Kan een bloed- of aanverwant van een gemeenteraadslid deel uitmaken van het bijzonder comité voor de sociale dienst ?

Artikel 10 van het decreet over het lokaal bestuur (DLB) somt de onverenigbaarheden op: welke personen kunnen geen deel uitmaken van een gemeenteraad. Zo bepaalt artikel 10, eerste lid, 7° dat de bloedverwanten tot en met de tweede graad, de aanverwanten in de eerste graad of de echtgenoten geen deel kunnen uitmaken van de gemeenteraad van dezelfde gemeente. Wanneer bijvoorbeeld broer en zus (bloedverwanten in de tweede graad) verkozen worden bij dezelfde verkiezing, zal toepassing worden gemaakt van het tweede lid van artikel 10 DLB om de voorkeur te bepalen.

Dit mechanisme van onverenigbare band tussen personen die eenzelfde mandaat bekleden, dus binnen hetzelfde orgaan, is ook van toepassing op de raad voor maatschappelijk welzijn. Krachtens artikel 71 is artikel 10 van overeenkomstige toepassing op de raad voor maatschappelijk welzijn en zijn leden.

Het mechanisme wordt doorgetrokken naar het bijzonder comité voor de sociale dienst. Artikel 10 is krachtens artikel 100, eerste lid van overeenkomstige toepassing op de voorzitter en de leden van het bijzonder comité voor de sociale dienst.
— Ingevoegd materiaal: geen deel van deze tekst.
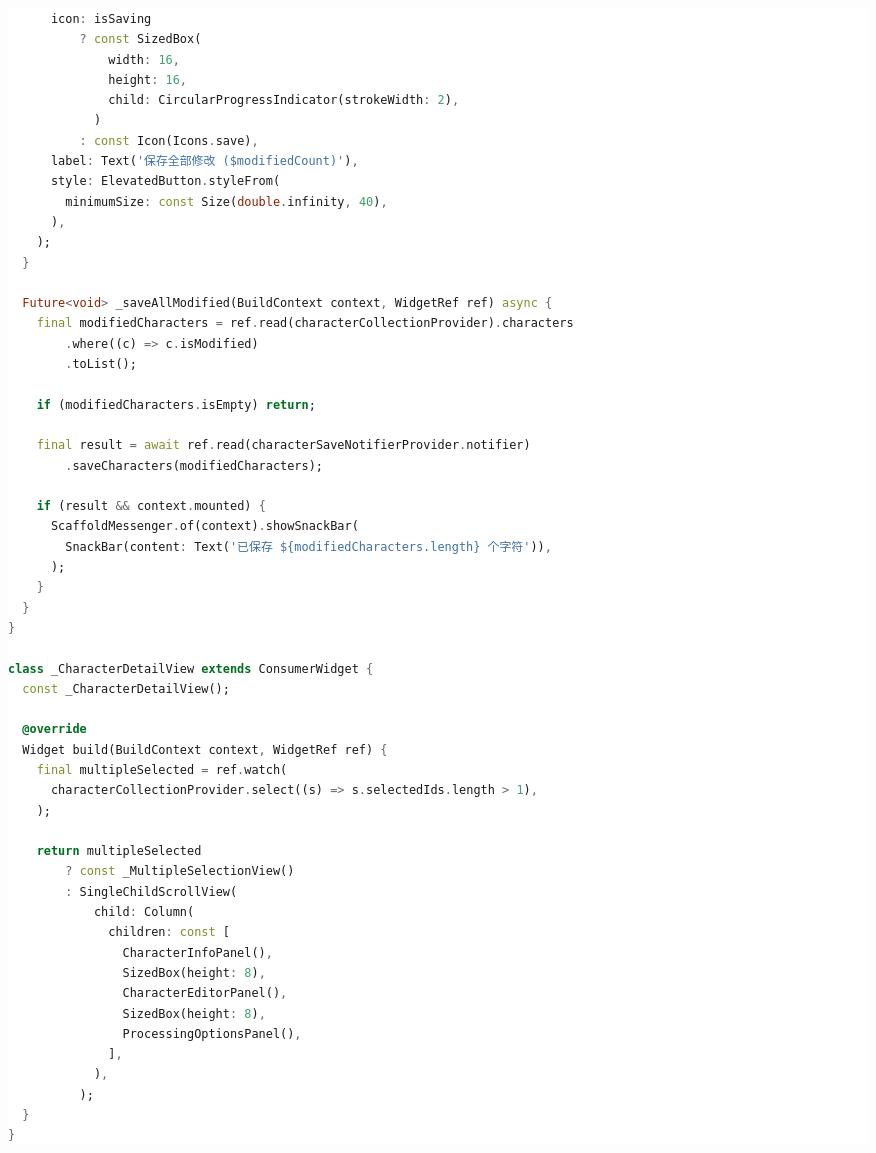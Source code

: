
 ```dart
      icon: isSaving
          ? const SizedBox(
              width: 16,
              height: 16,
              child: CircularProgressIndicator(strokeWidth: 2),
            )
          : const Icon(Icons.save),
      label: Text('保存全部修改 ($modifiedCount)'),
      style: ElevatedButton.styleFrom(
        minimumSize: const Size(double.infinity, 40),
      ),
    );
  }
  
  Future<void> _saveAllModified(BuildContext context, WidgetRef ref) async {
    final modifiedCharacters = ref.read(characterCollectionProvider).characters
        .where((c) => c.isModified)
        .toList();
    
    if (modifiedCharacters.isEmpty) return;
    
    final result = await ref.read(characterSaveNotifierProvider.notifier)
        .saveCharacters(modifiedCharacters);
    
    if (result && context.mounted) {
      ScaffoldMessenger.of(context).showSnackBar(
        SnackBar(content: Text('已保存 ${modifiedCharacters.length} 个字符')),
      );
    }
  }
}

class _CharacterDetailView extends ConsumerWidget {
  const _CharacterDetailView();
  
  @override
  Widget build(BuildContext context, WidgetRef ref) {
    final multipleSelected = ref.watch(
      characterCollectionProvider.select((s) => s.selectedIds.length > 1),
    );
    
    return multipleSelected
        ? const _MultipleSelectionView()
        : SingleChildScrollView(
            child: Column(
              children: const [
                CharacterInfoPanel(),
                SizedBox(height: 8),
                CharacterEditorPanel(),
                SizedBox(height: 8),
                ProcessingOptionsPanel(),
              ],
            ),
          );
  }
}
```
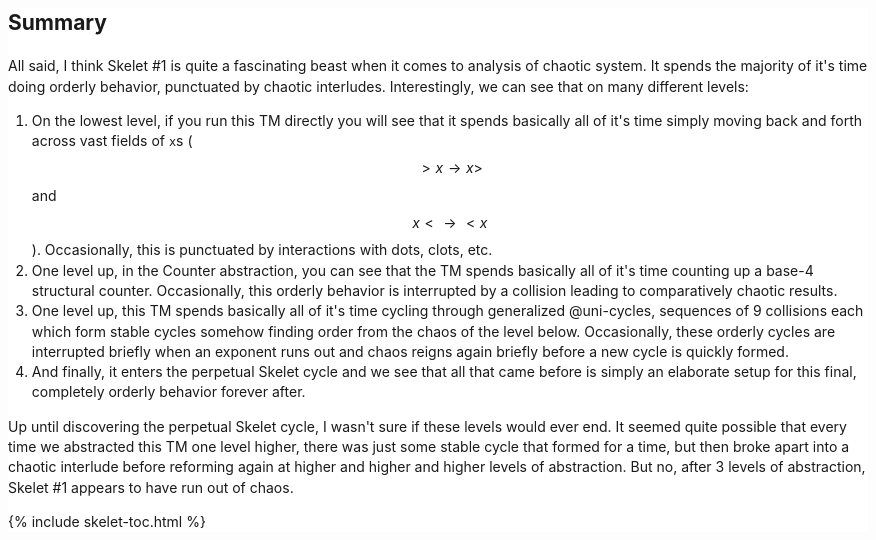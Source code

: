 ## Summary

All said, I think Skelet \#1 is quite a fascinating beast when it comes to analysis of chaotic system. It spends the majority of it's time doing orderly behavior, punctuated by chaotic interludes. Interestingly, we can see that on many different levels:

  1. On the lowest level, if you run this TM directly you will see that it spends basically all of it's time simply moving back and forth across vast fields of `x`s ($$>x \to x>$$ and $$x< \to <x$$). Occasionally, this is punctuated by interactions with dots, clots, etc.
  2. One level up, in the Counter abstraction, you can see that the TM spends basically all of it's time counting up a base-4 structural counter. Occasionally, this orderly behavior is interrupted by a collision leading to comparatively chaotic results.
  3. One level up, this TM spends basically all of it's time cycling through generalized @uni-cycles, sequences of 9 collisions each which form stable cycles somehow finding order from the chaos of the level below. Occasionally, these orderly cycles are interrupted briefly when an exponent runs out and chaos reigns again briefly before a new cycle is quickly formed.
  4. And finally, it enters the perpetual Skelet cycle and we see that all that came before is simply an elaborate setup for this final, completely orderly behavior forever after.

Up until discovering the perpetual Skelet cycle, I wasn't sure if these levels would ever end. It seemed quite possible that every time we abstracted this TM one level higher, there was just some stable cycle that formed for a time, but then broke apart into a chaotic interlude before reforming again at higher and higher and higher levels of abstraction. But no, after 3 levels of abstraction, Skelet \#1 appears to have run out of chaos.


{% include skelet-toc.html %}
Bloedverwanten tot en met de tweede graad, de aanverwanten in de eerste graad of de echtgenoten kunnen dus geen deel uitmaken van hetzelfde bijzonder comité voor de sociale dienst.

Er is geen beletsel voor een bloed- of aanverwant of echtgenoot van een gemeenteraadslid om te zetelen in het bijzonder comité voor de sociale dienst in die gemeente tenzij het betrokken raadslid ten opzichte van wie de bloed- of andere band zich voordoet, zelf in dat bijzonder comité voor de sociale dienst zetelt.